Taking up residence in the Castagnole Monferrato commune in the Piedmont region in northern Italy, the wine’s origins continue to keep people guessing. It most likely comes from Haute-Savoy’s ancient vineyards, though others believe that a monk community worshipping Saint Roch (thus, the name) brought it over.
At the time, Ruché was a tricky grape. It was considerably more alcoholic than traditional reds — between 15 to 16 percent ABV — because it didn’t reach peak ripeness and tannins until the sugars were at their highest levels. Very few indigenous yeasts could survive in that type of environment, resulting in a strong, sweet wine. No one made, or knew how to make, an effort to change production methods, and it remained local.
Following World War II, many people were leaving their rural, agricultural professions for manufacturing jobs in larger cities. Those that did stay were producing large amounts of table wine, and certain varieties were becoming more popular worldwide. The likes of Barolo, Barbaresco and Barbera d’Asti became international players, and the sweet, hard-to-make Ruché would occasionally pop up for special occasions.
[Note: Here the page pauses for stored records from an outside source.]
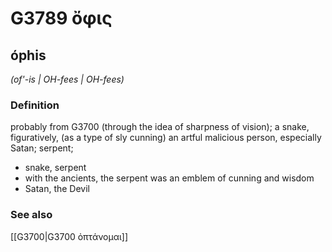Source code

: # G3789 ὄφις

## óphis

_(of'-is | OH-fees | OH-fees)_

### Definition

probably from G3700 (through the idea of sharpness of vision); a snake, figuratively, (as a type of sly cunning) an artful malicious person, especially Satan; serpent; 

- snake, serpent
- with the ancients, the serpent was an emblem of cunning and wisdom
- Satan, the Devil

### See also

[[G3700|G3700 ὀπτάνομαι]]
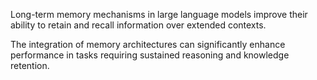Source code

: Long-term memory mechanisms in large language models improve their ability to retain and recall information over extended contexts.

The integration of memory architectures can significantly enhance performance in tasks requiring sustained reasoning and knowledge retention.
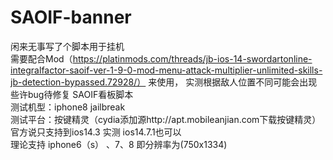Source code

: # SAOIF-banner
闲来无事写了个脚本用于挂机  
需要配合Mod（https://platinmods.com/threads/jb-ios-14-swordartonline-integralfactor-saoif-ver-1-9-0-mod-menu-attack-multiplier-unlimited-skills-jb-detection-bypassed.72928/） 来使用，
实测根据敌人位置不同可能会出现些许bug待修复
SAOIF看板脚本  
测试机型：iphone8 jailbreak  
测试平台：按键精灵（cydia添加源http://apt.mobileanjian.com下载按键精灵） 官方说只支持到ios14.3 实测 ios14.7.1也可以  
理论支持 iphone6（s） 、7、8 即分辨率为(750x1334)  
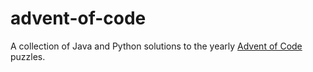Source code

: # advent-of-code
A collection of Java and Python solutions to the yearly [Advent of Code](https://adventofcode.com) puzzles.
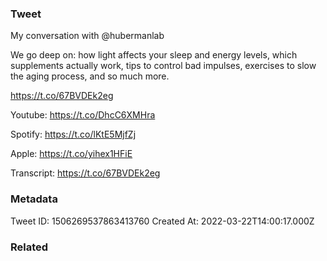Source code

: ### Tweet
My conversation with @hubermanlab 

We go deep on: how light affects your sleep and energy levels, which supplements actually work, tips to control bad impulses, exercises to slow the aging process, and so much more.

https://t.co/67BVDEk2eg

Youtube: https://t.co/DhcC6XMHra

Spotify: https://t.co/lKtE5MjfZj

Apple: https://t.co/yihex1HFiE

Transcript: https://t.co/67BVDEk2eg

### Metadata
Tweet ID: 1506269537863413760
Created At: 2022-03-22T14:00:17.000Z

### Related

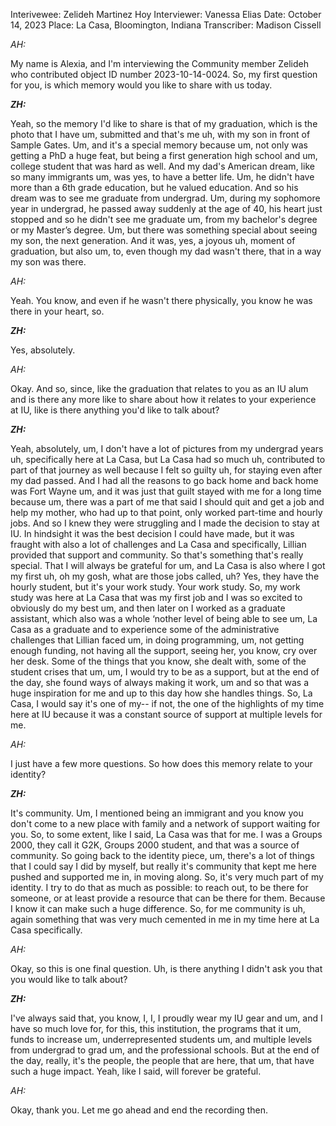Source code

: Interivewee: Zelideh Martinez Hoy
Interviewer: Vanessa Elias
Date: October 14, 2023
Place: La Casa, Bloomington, Indiana
Transcriber: Madison Cissell

*AH:* 

My name is Alexia, and I'm interviewing the Community member Zelideh who contributed object ID number 2023-10-14-0024. So, my first question for you, is which memory would you like to share with us today. 

 

***ZH:***

Yeah, so the memory I'd like to share is that of my graduation, which is the photo that I have um, submitted and that's me uh, with my son in front of Sample Gates. Um, and it's a special memory because um, not only was getting a PhD a huge feat, but being a first generation high school and um, college student that was hard as well. And my dad's American dream, like so many immigrants um, was yes, to have a better life. Um, he didn't have more than a 6th grade education, but he valued education. And so his dream was to see me graduate from undergrad. Um, during my sophomore year in undergrad, he passed away suddenly at the age of 40, his heart just stopped and so he didn't see me graduate um, from my bachelor's degree or my Master’s degree. Um, but there was something special about seeing my son, the next generation. And it was, yes, a joyous uh, moment of graduation, but also um, to, even though my dad wasn't there, that in a way my son was there. 

 

*AH:* 

Yeah. You know, and even if he wasn't there physically, you know he was there in your heart, so. 

 

***ZH:***

Yes, absolutely. 

 

*AH:* 

Okay. And so, since, like the graduation that relates to you as an IU alum and is there any more like to share about how it relates to your experience at IU, like is there anything you'd like to talk about? 

 

***ZH:***

Yeah, absolutely, um, I don't have a lot of pictures from my undergrad years uh, specifically here at La Casa, but La Casa had so much uh, contributed to part of that journey as well because I felt so guilty uh, for staying even after my dad passed. And I had all the reasons to go back home and back home was Fort Wayne um, and it was just that guilt stayed with me for a long time because um, there was a part of me that said I should quit and get a job and help my mother, who had up to that point, only worked part-time and hourly jobs. And so I knew they were struggling and I made the decision to stay at IU. In hindsight it was the best decision I could have made, but it was fraught with also a lot of challenges and La Casa and specifically, Lillian provided that support and community. So that's something that's really special. That I will always be grateful for um, and La Casa is also where I got my first uh, oh my gosh, what are those jobs called, uh? Yes, they have the hourly student, but it's your work study. Your work study. So, my work study was here at La Casa that was my first job and I was so excited to obviously do my best um, and then later on I worked as a graduate assistant, which also was a whole ‘nother level of being able to see um, La Casa as a graduate and to experience some of the administrative challenges that Lillian faced um, in doing programming, um, not getting enough funding, not having all the support, seeing her, you know, cry over her desk. Some of the things that you know, she dealt with, some of the student crises that um, um, I would try to be as a support, but at the end of the day, she found ways of always making it work, um and so that was a huge inspiration for me and up to this day how she handles things. So, La Casa, I would say it's one of my-- if not, the one of the highlights of my time here at IU because it was a constant source of support at multiple levels for me. 

 

*AH:* 

I just have a few more questions. So how does this memory relate to your identity? 

 

***ZH:***

It's community. Um, I mentioned being an immigrant and you know you don't come to a new place with family and a network of support waiting for you. So, to some extent, like I said, La Casa was that for me. I was a Groups 2000, they call it G2K, Groups 2000 student, and that was a source of community. So going back to the identity piece, um, there's a lot of things that I could say I did by myself, but really it's community that kept me here pushed and supported me in, in moving along. So, it's very much part of my identity. I try to do that as much as possible: to reach out, to be there for someone, or at least provide a resource that can be there for them. Because I know it can make such a huge difference. So, for me community is uh, again something that was very much cemented in me in my time here at La Casa specifically. 

 

*AH:* 

Okay, so this is one final question. Uh, is there anything I didn't ask you that you would like to talk about? 

 
***ZH:***

I've always said that, you know, I, I, I proudly wear my IU gear and um, and I have so much love for, for this, this institution, the programs that it um, funds to increase um, underrepresented students um, and multiple levels from undergrad to grad um, and the professional schools. But at the end of the day, really, it's the people, the people that are here, that um, that have such a huge impact. Yeah, like I said, will forever be grateful.  

 

*AH:* 

Okay, thank you. Let me go ahead and end the recording then.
Then came the 1970s and Don Giacomo Cauda, the local pastor, who believed that even if the grape’s beginnings were murky, its future shouldn’t be. He was given 10 rows to grow on when he first arrived in the area, and saw an opportunity to help the local economy and capitalize on the unique terroir. Wanting a wine that paid unadulterated homage to the region, he sought to modernize the local vineyards and wine-producing techniques by using certain yeasts that could thrive in the alcohol, consuming the sugars for a balanced final product that lacked pretension.
His results paid off: now, a good Ruché will want to befriend you with fruity notes, low tannins, and best drunk young. Think more delicate, red berry undertones, bolstered by pepper and darker stone fruit. When serving, it fares best with Piedmont-inspired dishes, like truffles, tagliolini, aged cheeses and charcuterie.
With the help of young producers returning to their family vineyards, and mayor Don Giacomo Cauda, the vineyard was reinvigorated. By 1987, it had DOC certification, and obtained DOCG in 2010. Now, it’s starting to develop a following outside Monferrato, and even outside Italy’s borders.
Bonus: now you can brag for “discovering” Ruché when you introduce it at your next wine and cheese night.